[time-nuts] Measuring receiver...
jimlux
jimlux at earthlink.net
Tue Jun 21 21:02:21 UTC 2016
On 6/21/16 11:28 AM, Brooke Clarke wrote:
> Hi:
>
> During W.W.II there were secret methods of "fingerprinting" radio
> transmitters and separately the operators.
> I suspect the transmitter fingerprinting involved things like frequency
> accuracy, stability, CW rise and decay time, &Etc. For the operator some
> from of statistics on the timings associated with sending Morse Code.
> But. . . I haven't seen any papers describing this. Can anyone point
> me to a paper on this?
>
For "human controlled" stuff, e.g. recognizing someone's "fist", there's
a huge literature out there on biometric identification looking at
things like keyboard and mouse click timing - the timing requirements
are pretty slack, and hardly time-nuts level, unless you're looking to
do it with mechanical devices constructed from spare twigs and strands
of kelp.
There have been a variety of schemes for recognizing individual radios
by looking at the frequency vs time as they start up. Likewise, it's
pretty easy to distinguish radar magnetrons from each other. Not a lot
of papers about this, but you'll see it in advertising literature, or
occasionally in conference pubs (although I can't think of any off
hand). There was someone selling a repeater access control system that
was based on the transmitter fingerprint.

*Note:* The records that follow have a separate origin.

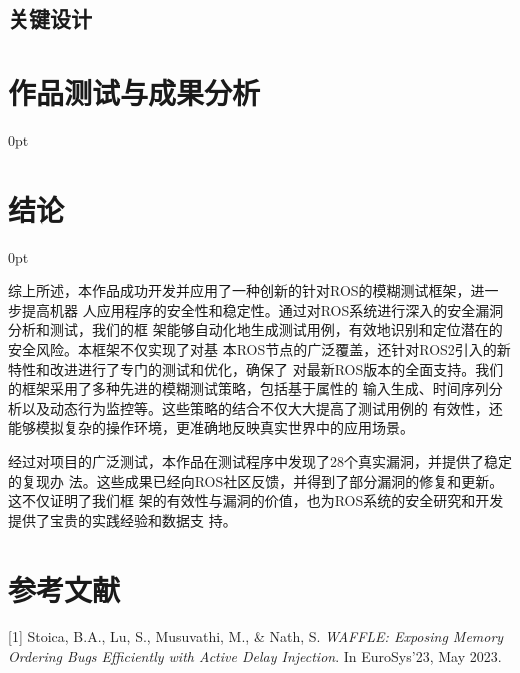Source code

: \documentclass[zihao=-4]{ctexart}
\newcommand{\setParDis}{\setlength {\parskip} {0pt} }
\begin{document}
\begin{spacing}{1.5}
\subsection{关键设计} %


\section{作品测试与成果分析} %
\setParDis %




\section*{结论}%
\setParDis %
综上所述，本作品成功开发并应用了一种创新的针对ROS的模糊测试框架，进一步提高机器
人应用程序的安全性和稳定性。通过对ROS系统进行深入的安全漏洞分析和测试，我们的框
架能够自动化地生成测试用例，有效地识别和定位潜在的安全风险。本框架不仅实现了对基
本ROS节点的广泛覆盖，还针对ROS2引入的新特性和改进进行了专门的测试和优化，确保了
对最新ROS版本的全面支持。我们的框架采用了多种先进的模糊测试策略，包括基于属性的
输入生成、时间序列分析以及动态行为监控等。这些策略的结合不仅大大提高了测试用例的
有效性，还能够模拟复杂的操作环境，更准确地反映真实世界中的应用场景。

经过对项目的广泛测试，本作品在测试程序中发现了28个真实漏洞，并提供了稳定的复现办
法。这些成果已经向ROS社区反馈，并得到了部分漏洞的修复和更新。这不仅证明了我们框
架的有效性与漏洞的价值，也为ROS系统的安全研究和开发提供了宝贵的实践经验和数据支
持。


\end{spacing}
\newpage

\section*{参考文献} %
[1] Stoica, B.A., Lu, S., Musuvathi, M., \& Nath, S. \textit{WAFFLE: Exposing Memory Ordering Bugs Efficiently with Active Delay Injection}. In EuroSys'23, May 2023. 
\end{document}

But the real reason why you don't see any publications is that this
stuff is pretty classic signals intelligence (SIGINT or MASINT) and it
is still being used, and is all classified. You're not relying on Betty
the receiver operator to recognize the characteristic chirp as the
agent's radio is keyed, it's all done by computer now, but the basic
idea is the same. And as with most of this stuff, the basics are well
known, but the practical details are not, or, at least, are the
proprietary secret sauce in any practical system. (In a significant
understatement, Dixon, in "Spread Spectrum Systems" makes some comment
about how synch acquisition is the difficult part and won't be described
in the book)
You might look at the unclassified proceedings of conferences like
MILCOM and find something. Googling with MASINT might also help.